Exercise description: Give back every record below precisely as written.

*** Begin section ***

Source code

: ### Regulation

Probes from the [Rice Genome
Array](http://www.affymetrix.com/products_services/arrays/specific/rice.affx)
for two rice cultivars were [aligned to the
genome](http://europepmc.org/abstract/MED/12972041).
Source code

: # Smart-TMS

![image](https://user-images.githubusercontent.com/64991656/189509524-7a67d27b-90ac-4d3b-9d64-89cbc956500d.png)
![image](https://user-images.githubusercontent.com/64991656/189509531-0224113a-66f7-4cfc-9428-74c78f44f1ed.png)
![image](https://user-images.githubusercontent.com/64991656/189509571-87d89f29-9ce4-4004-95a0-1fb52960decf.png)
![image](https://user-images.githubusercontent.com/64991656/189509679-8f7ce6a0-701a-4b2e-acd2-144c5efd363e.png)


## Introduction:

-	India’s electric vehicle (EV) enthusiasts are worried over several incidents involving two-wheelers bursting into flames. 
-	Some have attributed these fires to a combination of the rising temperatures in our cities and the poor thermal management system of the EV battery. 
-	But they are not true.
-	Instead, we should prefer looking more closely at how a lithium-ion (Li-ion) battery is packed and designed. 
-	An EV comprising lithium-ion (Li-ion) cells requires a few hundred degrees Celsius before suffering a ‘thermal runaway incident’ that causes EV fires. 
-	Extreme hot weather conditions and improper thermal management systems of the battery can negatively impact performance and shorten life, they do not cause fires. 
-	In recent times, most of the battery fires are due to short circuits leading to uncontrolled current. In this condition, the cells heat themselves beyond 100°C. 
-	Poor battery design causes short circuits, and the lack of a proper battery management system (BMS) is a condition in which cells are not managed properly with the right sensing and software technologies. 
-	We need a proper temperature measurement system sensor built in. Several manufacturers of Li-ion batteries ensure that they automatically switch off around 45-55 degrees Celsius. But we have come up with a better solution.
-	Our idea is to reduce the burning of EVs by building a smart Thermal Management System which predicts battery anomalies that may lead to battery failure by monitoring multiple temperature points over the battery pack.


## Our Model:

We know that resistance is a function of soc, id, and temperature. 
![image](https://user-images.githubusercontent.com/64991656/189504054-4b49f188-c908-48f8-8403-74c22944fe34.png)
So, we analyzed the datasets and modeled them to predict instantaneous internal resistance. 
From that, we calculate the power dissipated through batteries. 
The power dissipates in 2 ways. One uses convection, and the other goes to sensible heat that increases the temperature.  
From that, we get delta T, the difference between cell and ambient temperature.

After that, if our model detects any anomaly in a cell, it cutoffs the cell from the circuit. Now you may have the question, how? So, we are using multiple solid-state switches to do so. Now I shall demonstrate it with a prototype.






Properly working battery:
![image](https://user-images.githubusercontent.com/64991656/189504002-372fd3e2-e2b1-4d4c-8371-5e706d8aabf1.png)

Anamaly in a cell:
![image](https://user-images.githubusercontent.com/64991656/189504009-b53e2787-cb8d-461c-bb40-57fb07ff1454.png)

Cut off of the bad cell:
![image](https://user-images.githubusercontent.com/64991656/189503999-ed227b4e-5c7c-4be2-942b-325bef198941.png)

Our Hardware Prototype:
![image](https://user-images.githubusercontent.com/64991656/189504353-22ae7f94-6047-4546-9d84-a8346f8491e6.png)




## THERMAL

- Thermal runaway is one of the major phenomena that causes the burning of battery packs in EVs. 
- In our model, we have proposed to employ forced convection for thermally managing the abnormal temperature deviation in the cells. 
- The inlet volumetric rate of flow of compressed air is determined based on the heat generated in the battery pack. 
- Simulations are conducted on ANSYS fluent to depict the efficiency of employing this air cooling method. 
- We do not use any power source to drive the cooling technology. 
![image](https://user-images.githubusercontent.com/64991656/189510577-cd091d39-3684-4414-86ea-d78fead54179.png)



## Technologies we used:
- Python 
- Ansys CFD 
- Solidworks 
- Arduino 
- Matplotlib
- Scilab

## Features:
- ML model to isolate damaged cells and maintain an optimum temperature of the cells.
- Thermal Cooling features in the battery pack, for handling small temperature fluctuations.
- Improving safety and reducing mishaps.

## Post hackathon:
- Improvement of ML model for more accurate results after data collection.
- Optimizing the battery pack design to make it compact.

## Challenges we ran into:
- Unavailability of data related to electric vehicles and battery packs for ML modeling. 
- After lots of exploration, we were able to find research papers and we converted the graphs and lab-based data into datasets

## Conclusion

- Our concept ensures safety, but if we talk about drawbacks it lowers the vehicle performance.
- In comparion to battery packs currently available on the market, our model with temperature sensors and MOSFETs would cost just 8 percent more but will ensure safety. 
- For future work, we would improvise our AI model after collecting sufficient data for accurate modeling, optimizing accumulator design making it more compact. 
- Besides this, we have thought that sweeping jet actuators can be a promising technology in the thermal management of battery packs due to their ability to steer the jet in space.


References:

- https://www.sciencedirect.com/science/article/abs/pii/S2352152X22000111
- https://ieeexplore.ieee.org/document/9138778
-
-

*** End section ***

Solution for this task:
Source code

: ### Regulation

Probes from the [Rice Genome
Array](http://www.affymetrix.com/products_services/arrays/specific/rice.affx)
for two rice cultivars were [aligned to the
genome](http://europepmc.org/abstract/MED/12972041).
Source code

: # Smart-TMS

![image](https://user-images.githubusercontent.com/64991656/189509524-7a67d27b-90ac-4d3b-9d64-89cbc956500d.png)
![image](https://user-images.githubusercontent.com/64991656/189509531-0224113a-66f7-4cfc-9428-74c78f44f1ed.png)
![image](https://user-images.githubusercontent.com/64991656/189509571-87d89f29-9ce4-4004-95a0-1fb52960decf.png)
![image](https://user-images.githubusercontent.com/64991656/189509679-8f7ce6a0-701a-4b2e-acd2-144c5efd363e.png)


## Introduction:

-	India’s electric vehicle (EV) enthusiasts are worried over several incidents involving two-wheelers bursting into flames. 
-	Some have attributed these fires to a combination of the rising temperatures in our cities and the poor thermal management system of the EV battery. 
-	But they are not true.
-	Instead, we should prefer looking more closely at how a lithium-ion (Li-ion) battery is packed and designed. 
-	An EV comprising lithium-ion (Li-ion) cells requires a few hundred degrees Celsius before suffering a ‘thermal runaway incident’ that causes EV fires. 
-	Extreme hot weather conditions and improper thermal management systems of the battery can negatively impact performance and shorten life, they do not cause fires. 
-	In recent times, most of the battery fires are due to short circuits leading to uncontrolled current. In this condition, the cells heat themselves beyond 100°C. 
-	Poor battery design causes short circuits, and the lack of a proper battery management system (BMS) is a condition in which cells are not managed properly with the right sensing and software technologies. 
-	We need a proper temperature measurement system sensor built in. Several manufacturers of Li-ion batteries ensure that they automatically switch off around 45-55 degrees Celsius. But we have come up with a better solution.
-	Our idea is to reduce the burning of EVs by building a smart Thermal Management System which predicts battery anomalies that may lead to battery failure by monitoring multiple temperature points over the battery pack.


## Our Model:

We know that resistance is a function of soc, id, and temperature. 
![image](https://user-images.githubusercontent.com/64991656/189504054-4b49f188-c908-48f8-8403-74c22944fe34.png)
So, we analyzed the datasets and modeled them to predict instantaneous internal resistance. 
From that, we calculate the power dissipated through batteries. 
The power dissipates in 2 ways. One uses convection, and the other goes to sensible heat that increases the temperature.  
From that, we get delta T, the difference between cell and ambient temperature.

After that, if our model detects any anomaly in a cell, it cutoffs the cell from the circuit. Now you may have the question, how? So, we are using multiple solid-state switches to do so. Now I shall demonstrate it with a prototype.






Properly working battery:
![image](https://user-images.githubusercontent.com/64991656/189504002-372fd3e2-e2b1-4d4c-8371-5e706d8aabf1.png)

Anamaly in a cell:
![image](https://user-images.githubusercontent.com/64991656/189504009-b53e2787-cb8d-461c-bb40-57fb07ff1454.png)

Cut off of the bad cell:
![image](https://user-images.githubusercontent.com/64991656/189503999-ed227b4e-5c7c-4be2-942b-325bef198941.png)

Our Hardware Prototype:
![image](https://user-images.githubusercontent.com/64991656/189504353-22ae7f94-6047-4546-9d84-a8346f8491e6.png)




## THERMAL

- Thermal runaway is one of the major phenomena that causes the burning of battery packs in EVs. 
- In our model, we have proposed to employ forced convection for thermally managing the abnormal temperature deviation in the cells. 
- The inlet volumetric rate of flow of compressed air is determined based on the heat generated in the battery pack. 
- Simulations are conducted on ANSYS fluent to depict the efficiency of employing this air cooling method. 
- We do not use any power source to drive the cooling technology. 
![image](https://user-images.githubusercontent.com/64991656/189510577-cd091d39-3684-4414-86ea-d78fead54179.png)



## Technologies we used:
- Python 
- Ansys CFD 
- Solidworks 
- Arduino 
- Matplotlib
- Scilab

## Features:
- ML model to isolate damaged cells and maintain an optimum temperature of the cells.
- Thermal Cooling features in the battery pack, for handling small temperature fluctuations.
- Improving safety and reducing mishaps.

## Post hackathon:
- Improvement of ML model for more accurate results after data collection.
- Optimizing the battery pack design to make it compact.

## Challenges we ran into:
- Unavailability of data related to electric vehicles and battery packs for ML modeling. 
- After lots of exploration, we were able to find research papers and we converted the graphs and lab-based data into datasets

## Conclusion

- Our concept ensures safety, but if we talk about drawbacks it lowers the vehicle performance.
- In comparion to battery packs currently available on the market, our model with temperature sensors and MOSFETs would cost just 8 percent more but will ensure safety. 
- For future work, we would improvise our AI model after collecting sufficient data for accurate modeling, optimizing accumulator design making it more compact. 
- Besides this, we have thought that sweeping jet actuators can be a promising technology in the thermal management of battery packs due to their ability to steer the jet in space.


References:

- https://www.sciencedirect.com/science/article/abs/pii/S2352152X22000111
- https://ieeexplore.ieee.org/document/9138778
-
-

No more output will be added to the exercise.